6.En premier lieu, l’arrêté en litige vise les textes dont il est fait application, expose les circonstances de fait propres à la situation personnelle de M. B… dont les éléments sur lesquels la préfète s’est fondée pour prononcer l’assignation à résidence de l’intéressé, la préfète n’étant pas tenue de préciser l’ensemble des éléments relatifs à l’intéressé. Dès lors, cet arrêté comporte l’énoncé des considérations de droit et de fait qui en constituent le fondement et permet ainsi au requérant d’en contester utilement le bien-fondé. Par ailleurs, il ne ressort pas des termes de cet arrêté, ni des autres pièces du dossier, que la préfète n’aurait pas procédé à un examen particulier de la situation de M. B… avant de prendre l’arrêté contesté. Par suite, les moyens tirés de l’insuffisante motivation de l’arrêté et du défaut d’examen sérieux de la situation de l’intéressé doivent être écartés.

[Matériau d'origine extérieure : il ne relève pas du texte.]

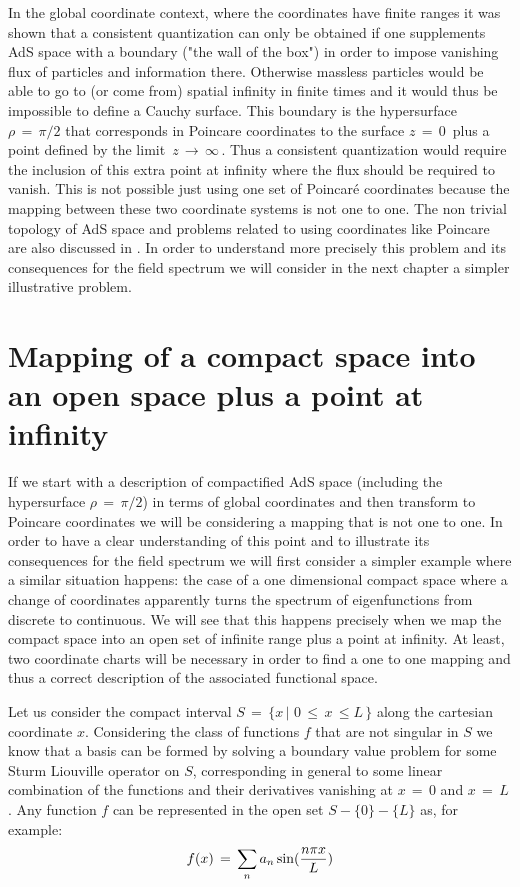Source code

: \documentclass[a4paper,12pt]{article}
\begin{document}
In the global coordinate context, where the coordinates have  
finite ranges it was shown that a consistent quantization 
can only be obtained if  one  supplements AdS space 
with a boundary ("the wall of the box") in order to impose vanishing
flux of particles and  information there\cite{QAdS1,QAdS2}.
Otherwise massless particles would be able to go to (or come from)  
spatial infinity in finite times and it would thus be impossible 
to define a Cauchy surface. 
This boundary is the hypersurface $\rho\,=\,\pi/2$ 
that corresponds in Poincare coordinates  to the surface $z\,=\,0\,$ 
plus a point defined by the limit $\,z\,\rightarrow\,\infty\,$.
Thus a consistent quantization would require the inclusion of
this extra point at infinity where the flux should be required to vanish.
This is not possible just using one set of Poincar\'e coordinates
because the mapping between these two coordinate systems is not one to one.
The non trivial  topology of AdS space and problems related to using 
coordinates like Poincare are also discussed in \cite{McI}.
In order to understand more precisely this 
problem  and its consequences for the field spectrum we will 
consider in the next chapter a simpler illustrative problem.
 

\section{Mapping of a compact space into an open space plus 
a point at infinity}
\label{mapping}

If we start with a description of compactified AdS space 
(including the hypersurface $\rho\,=\,\pi/2$) 
in terms of global coordinates and then transform
to Poincare coordinates we will be  considering  a mapping that is not 
one to one. 
In order to have a clear understanding of this point and to 
illustrate its consequences for the field spectrum we will 
first consider a simpler example where
a similar  situation happens: the case of a 
one dimensional compact space where  a change of coordinates
apparently turns the spectrum of eigenfunctions from 
discrete to continuous.
We will see that this happens precisely when we map 
the compact space into an open set of infinite range plus  a  point 
at infinity. At least, two coordinate charts will be necessary in order 
to find a one to one mapping and thus a correct description of the 
associated functional space.

Let us consider the compact interval 
$S\,=\,\{ x\, \vert \,\, 0 \,\le \,x \,\le L\,\}$ 
along the cartesian coordinate $x$.
Considering the class of functions $f$ that are not 
singular in $S$ we know that a basis can be formed 
 by solving a boundary value problem for some 
 Sturm Liouville operator on $S$, corresponding in general to 
some linear combination of the functions and their derivatives 
vanishing 
at $x\,=\,0 $ and $x\,=\, L\,$. Any function $f $ 
can be represented in the open set $S -\{0\} 
-\{L\}$ as, for example:
\begin{equation}
f(x)\,=\,\sum_n  a_n \sin ({n\pi x\over L}) 
\end{equation}
\end{document}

7.En second lieu, il résulte des dispositions rappelées au point 2 que la préfète de l’Essonne pu légalement prononcer l’assignation à résidence de M. B… qui a fait l’objet d’une obligation de quitter le territoire français prononcée le 5 juillet 2024 et qui n’a pas été exécutée spontanément par l’intéressé. La seule circonstance que l’exécution de l’arrêté du 5 juillet 2024 ait été suspendue le 15 avril 2025 par le juge des référés du tribunal administratif de Paris jusqu’à l’expiration du délai de recours de M. B… devant la cour nationale du droit d’asile, ou, si celle-ci n’est pas saisie, soit jusqu’à la date de lecture en audience publique de la cour, soit, s’il est statué par ordonnance, jusqu’à la date de notification de celle-ci, n’est pas de nature à démontrer que la mesure d’éloignement prise à l’encontre du requérant ne pourrait pas être exécutée dans un délai raisonnable.
8.Il résulte de tout ce qui précède que la requête de M. B… ne peut qu’être rejetée en toutes ses conclusions, y compris, par voie de conséquence, celles relatives aux frais de l’instance.
D E C I D E:
Article 1er : M. B… est admis au bénéfice de l’aide juridictionnelle provisoire.
Article 2 : La requête de M. B… est rejetée.
Article 3 : Le présent jugement sera notifié à M. A… B… et à la préfète de l’Essonne.
Rendu public par mise à disposition au greffe le 18 mai 2026.
La magistrate désignée,
Ch. Descours-GatinLa greffière,
E. Amegee-Gunn
La République mande et ordonne à la préfète de l’Essonne en ce qui la concerne ou à tous commissaires de justice à ce requis en ce qui concerne les voies de droit commun, contre les parties privées, de pourvoir à l’exécution de la présente décision.